Please copy every line from the records below that contains the string "termination".

◆ **Exercise input**
:::
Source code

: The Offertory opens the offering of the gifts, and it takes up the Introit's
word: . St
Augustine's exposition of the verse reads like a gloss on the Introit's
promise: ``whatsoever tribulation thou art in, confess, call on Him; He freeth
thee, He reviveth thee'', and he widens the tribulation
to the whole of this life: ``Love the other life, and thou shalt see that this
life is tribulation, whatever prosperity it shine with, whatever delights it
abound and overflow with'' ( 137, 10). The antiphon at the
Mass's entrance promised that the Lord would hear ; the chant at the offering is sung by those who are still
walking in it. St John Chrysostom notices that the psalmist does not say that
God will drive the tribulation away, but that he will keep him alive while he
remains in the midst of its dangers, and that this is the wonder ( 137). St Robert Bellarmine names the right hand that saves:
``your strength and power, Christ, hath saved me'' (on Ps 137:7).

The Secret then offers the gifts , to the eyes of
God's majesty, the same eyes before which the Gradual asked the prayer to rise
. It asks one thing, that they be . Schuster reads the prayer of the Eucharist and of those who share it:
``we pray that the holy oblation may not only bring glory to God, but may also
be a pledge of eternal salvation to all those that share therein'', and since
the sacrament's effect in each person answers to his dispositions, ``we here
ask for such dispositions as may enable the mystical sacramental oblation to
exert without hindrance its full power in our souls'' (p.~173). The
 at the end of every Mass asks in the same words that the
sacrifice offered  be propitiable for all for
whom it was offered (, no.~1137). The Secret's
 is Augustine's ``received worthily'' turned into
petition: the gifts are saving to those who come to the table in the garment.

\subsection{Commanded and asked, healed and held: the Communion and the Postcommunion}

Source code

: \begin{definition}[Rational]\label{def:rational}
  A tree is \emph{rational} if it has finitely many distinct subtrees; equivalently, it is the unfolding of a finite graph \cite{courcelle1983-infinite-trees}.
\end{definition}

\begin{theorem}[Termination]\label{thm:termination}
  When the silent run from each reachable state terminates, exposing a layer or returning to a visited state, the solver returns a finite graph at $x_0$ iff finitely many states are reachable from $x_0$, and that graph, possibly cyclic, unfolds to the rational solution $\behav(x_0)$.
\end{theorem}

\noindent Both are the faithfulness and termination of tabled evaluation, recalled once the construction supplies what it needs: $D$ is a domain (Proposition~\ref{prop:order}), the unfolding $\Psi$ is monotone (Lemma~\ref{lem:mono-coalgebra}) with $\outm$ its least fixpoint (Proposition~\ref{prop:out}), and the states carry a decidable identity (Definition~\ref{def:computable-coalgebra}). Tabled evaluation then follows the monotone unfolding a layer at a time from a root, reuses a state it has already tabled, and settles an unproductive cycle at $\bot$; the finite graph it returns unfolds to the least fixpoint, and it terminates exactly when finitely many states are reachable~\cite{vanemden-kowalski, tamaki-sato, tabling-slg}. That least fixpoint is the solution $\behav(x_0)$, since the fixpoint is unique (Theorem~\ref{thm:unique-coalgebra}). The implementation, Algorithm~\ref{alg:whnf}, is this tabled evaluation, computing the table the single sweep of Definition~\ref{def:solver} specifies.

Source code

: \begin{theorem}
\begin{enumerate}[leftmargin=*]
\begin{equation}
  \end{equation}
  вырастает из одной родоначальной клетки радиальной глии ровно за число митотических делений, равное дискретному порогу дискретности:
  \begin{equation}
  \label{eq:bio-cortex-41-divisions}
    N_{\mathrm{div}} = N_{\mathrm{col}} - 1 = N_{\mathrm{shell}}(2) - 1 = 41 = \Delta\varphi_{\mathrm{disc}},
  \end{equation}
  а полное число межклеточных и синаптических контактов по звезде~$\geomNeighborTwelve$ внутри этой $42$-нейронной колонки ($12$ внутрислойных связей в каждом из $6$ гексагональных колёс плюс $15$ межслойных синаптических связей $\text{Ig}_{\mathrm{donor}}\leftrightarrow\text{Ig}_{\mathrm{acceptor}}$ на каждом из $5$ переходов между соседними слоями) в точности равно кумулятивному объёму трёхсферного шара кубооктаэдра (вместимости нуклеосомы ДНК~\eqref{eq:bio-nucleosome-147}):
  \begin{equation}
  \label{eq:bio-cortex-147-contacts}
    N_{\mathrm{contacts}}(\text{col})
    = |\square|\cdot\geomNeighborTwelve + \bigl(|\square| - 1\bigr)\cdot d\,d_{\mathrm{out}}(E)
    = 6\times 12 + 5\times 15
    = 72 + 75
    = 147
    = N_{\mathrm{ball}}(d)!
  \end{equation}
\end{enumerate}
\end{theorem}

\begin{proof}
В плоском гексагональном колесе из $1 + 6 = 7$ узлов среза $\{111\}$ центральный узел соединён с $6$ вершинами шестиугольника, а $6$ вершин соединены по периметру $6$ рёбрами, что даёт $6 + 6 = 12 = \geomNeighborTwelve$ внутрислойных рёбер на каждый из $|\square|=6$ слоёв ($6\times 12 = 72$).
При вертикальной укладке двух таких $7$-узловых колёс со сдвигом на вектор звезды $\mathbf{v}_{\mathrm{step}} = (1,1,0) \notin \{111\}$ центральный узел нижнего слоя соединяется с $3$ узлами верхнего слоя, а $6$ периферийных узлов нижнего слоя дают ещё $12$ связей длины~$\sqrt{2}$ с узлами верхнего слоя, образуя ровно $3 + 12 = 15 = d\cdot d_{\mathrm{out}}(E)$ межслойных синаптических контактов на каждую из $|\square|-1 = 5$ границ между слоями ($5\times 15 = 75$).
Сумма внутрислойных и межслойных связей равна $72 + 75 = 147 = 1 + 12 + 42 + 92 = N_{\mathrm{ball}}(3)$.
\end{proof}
:::
◆ **Your response**
\begin{theorem}[Termination]\label{thm:termination}
\noindent Both are the faithfulness and termination of tabled evaluation, recalled once the construction supplies what it needs: $D$ is a domain (Proposition~\ref{prop:order}), the unfolding $\Psi$ is monotone (Lemma~\ref{lem:mono-coalgebra}) with $\outm$ its least fixpoint (Proposition~\ref{prop:out}), and the states carry a decidable identity (Definition~\ref{def:computable-coalgebra}). Tabled evaluation then follows the monotone unfolding a layer at a time from a root, reuses a state it has already tabled, and settles an unproductive cycle at $\bot$; the finite graph it returns unfolds to the least fixpoint, and it terminates exactly when finitely many states are reachable~\cite{vanemden-kowalski, tamaki-sato, tabling-slg}. That least fixpoint is the solution $\behav(x_0)$, since the fixpoint is unique (Theorem~\ref{thm:unique-coalgebra}). The implementation, Algorithm~\ref{alg:whnf}, is this tabled evaluation, computing the table the single sweep of Definition~\ref{def:solver} specifies.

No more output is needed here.